> _Problem description_:
Using the data that follows, return exactly the lines from the one that contains "- [Alternative all'architettura" through the one that contains "[Creazione di un'applicazione MFC di tipo Esplora", ends included.

> _Stored data_:
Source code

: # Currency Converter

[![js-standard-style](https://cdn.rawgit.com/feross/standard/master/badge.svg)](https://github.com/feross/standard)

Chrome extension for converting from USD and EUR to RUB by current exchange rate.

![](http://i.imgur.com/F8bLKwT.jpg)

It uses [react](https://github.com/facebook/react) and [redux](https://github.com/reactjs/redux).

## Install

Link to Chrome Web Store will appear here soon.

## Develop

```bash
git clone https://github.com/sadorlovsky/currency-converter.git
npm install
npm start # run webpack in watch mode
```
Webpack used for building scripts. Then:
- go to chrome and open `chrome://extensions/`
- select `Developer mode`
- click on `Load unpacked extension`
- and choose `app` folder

--

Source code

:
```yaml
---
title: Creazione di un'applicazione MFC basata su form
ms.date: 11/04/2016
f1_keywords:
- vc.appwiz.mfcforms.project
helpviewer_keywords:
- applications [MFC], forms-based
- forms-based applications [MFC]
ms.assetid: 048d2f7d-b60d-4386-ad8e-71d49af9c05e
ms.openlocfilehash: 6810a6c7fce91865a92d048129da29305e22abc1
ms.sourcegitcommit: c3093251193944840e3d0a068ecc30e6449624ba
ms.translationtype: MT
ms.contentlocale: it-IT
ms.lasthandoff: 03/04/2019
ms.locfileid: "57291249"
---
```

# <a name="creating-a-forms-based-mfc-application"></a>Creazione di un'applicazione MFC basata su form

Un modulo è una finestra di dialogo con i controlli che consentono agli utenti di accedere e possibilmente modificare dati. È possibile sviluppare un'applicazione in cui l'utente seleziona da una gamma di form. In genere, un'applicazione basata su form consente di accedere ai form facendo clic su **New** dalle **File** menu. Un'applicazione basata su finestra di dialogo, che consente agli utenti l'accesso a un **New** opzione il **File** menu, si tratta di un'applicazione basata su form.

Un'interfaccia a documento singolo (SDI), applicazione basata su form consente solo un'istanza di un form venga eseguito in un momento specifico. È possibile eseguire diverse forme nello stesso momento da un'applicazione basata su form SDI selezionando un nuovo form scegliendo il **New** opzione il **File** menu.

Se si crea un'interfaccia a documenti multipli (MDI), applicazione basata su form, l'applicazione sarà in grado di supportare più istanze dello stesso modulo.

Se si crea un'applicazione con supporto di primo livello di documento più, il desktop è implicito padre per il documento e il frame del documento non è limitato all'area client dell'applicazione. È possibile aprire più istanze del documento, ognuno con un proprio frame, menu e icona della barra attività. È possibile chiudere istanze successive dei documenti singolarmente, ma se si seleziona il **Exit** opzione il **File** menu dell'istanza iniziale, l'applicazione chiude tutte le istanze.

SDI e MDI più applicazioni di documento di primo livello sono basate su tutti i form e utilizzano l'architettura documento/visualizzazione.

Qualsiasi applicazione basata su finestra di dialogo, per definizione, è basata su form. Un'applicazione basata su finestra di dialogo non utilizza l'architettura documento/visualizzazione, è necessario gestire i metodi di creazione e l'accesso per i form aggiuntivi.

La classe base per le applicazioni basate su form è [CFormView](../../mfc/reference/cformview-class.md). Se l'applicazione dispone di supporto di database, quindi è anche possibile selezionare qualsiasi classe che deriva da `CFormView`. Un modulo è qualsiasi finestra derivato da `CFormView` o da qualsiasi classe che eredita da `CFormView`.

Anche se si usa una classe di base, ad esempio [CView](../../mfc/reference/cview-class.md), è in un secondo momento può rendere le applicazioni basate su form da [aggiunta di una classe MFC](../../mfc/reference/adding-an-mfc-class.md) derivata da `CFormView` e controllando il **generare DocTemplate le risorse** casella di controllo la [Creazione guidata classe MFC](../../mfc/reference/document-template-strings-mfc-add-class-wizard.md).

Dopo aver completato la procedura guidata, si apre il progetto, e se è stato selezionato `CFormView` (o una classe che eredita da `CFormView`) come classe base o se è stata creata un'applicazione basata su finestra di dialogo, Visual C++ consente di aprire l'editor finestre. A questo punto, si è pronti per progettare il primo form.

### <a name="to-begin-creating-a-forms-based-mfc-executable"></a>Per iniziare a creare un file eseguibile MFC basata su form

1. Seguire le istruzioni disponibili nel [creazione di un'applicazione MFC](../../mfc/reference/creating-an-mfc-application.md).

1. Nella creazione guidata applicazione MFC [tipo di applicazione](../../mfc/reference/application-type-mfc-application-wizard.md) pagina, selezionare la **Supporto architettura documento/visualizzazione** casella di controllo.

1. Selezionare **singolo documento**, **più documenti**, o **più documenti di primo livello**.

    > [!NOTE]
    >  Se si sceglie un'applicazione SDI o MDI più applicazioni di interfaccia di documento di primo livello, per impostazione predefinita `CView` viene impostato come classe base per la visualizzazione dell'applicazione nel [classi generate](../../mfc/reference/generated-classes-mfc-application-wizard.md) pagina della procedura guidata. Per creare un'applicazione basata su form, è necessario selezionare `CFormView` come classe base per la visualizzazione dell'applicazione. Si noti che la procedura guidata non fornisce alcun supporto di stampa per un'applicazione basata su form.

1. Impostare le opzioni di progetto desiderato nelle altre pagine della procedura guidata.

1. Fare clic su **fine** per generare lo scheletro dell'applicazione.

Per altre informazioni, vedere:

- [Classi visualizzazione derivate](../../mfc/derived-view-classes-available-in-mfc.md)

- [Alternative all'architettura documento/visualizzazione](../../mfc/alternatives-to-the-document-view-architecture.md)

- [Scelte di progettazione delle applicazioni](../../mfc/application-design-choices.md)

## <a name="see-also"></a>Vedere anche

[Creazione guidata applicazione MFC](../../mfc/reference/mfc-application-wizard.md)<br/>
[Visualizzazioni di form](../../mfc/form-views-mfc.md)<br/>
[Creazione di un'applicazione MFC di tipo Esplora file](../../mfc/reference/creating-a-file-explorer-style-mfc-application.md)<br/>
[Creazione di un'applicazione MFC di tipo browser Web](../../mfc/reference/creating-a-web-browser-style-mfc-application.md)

> _Output_:
- [Alternative all'architettura documento/visualizzazione](../../mfc/alternatives-to-the-document-view-architecture.md)

- [Scelte di progettazione delle applicazioni](../../mfc/application-design-choices.md)

## <a name="see-also"></a>Vedere anche

[Creazione guidata applicazione MFC](../../mfc/reference/mfc-application-wizard.md)<br/>
[Visualizzazioni di form](../../mfc/form-views-mfc.md)<br/>
[Creazione di un'applicazione MFC di tipo Esplora file](../../mfc/reference/creating-a-file-explorer-style-mfc-application.md)<br/>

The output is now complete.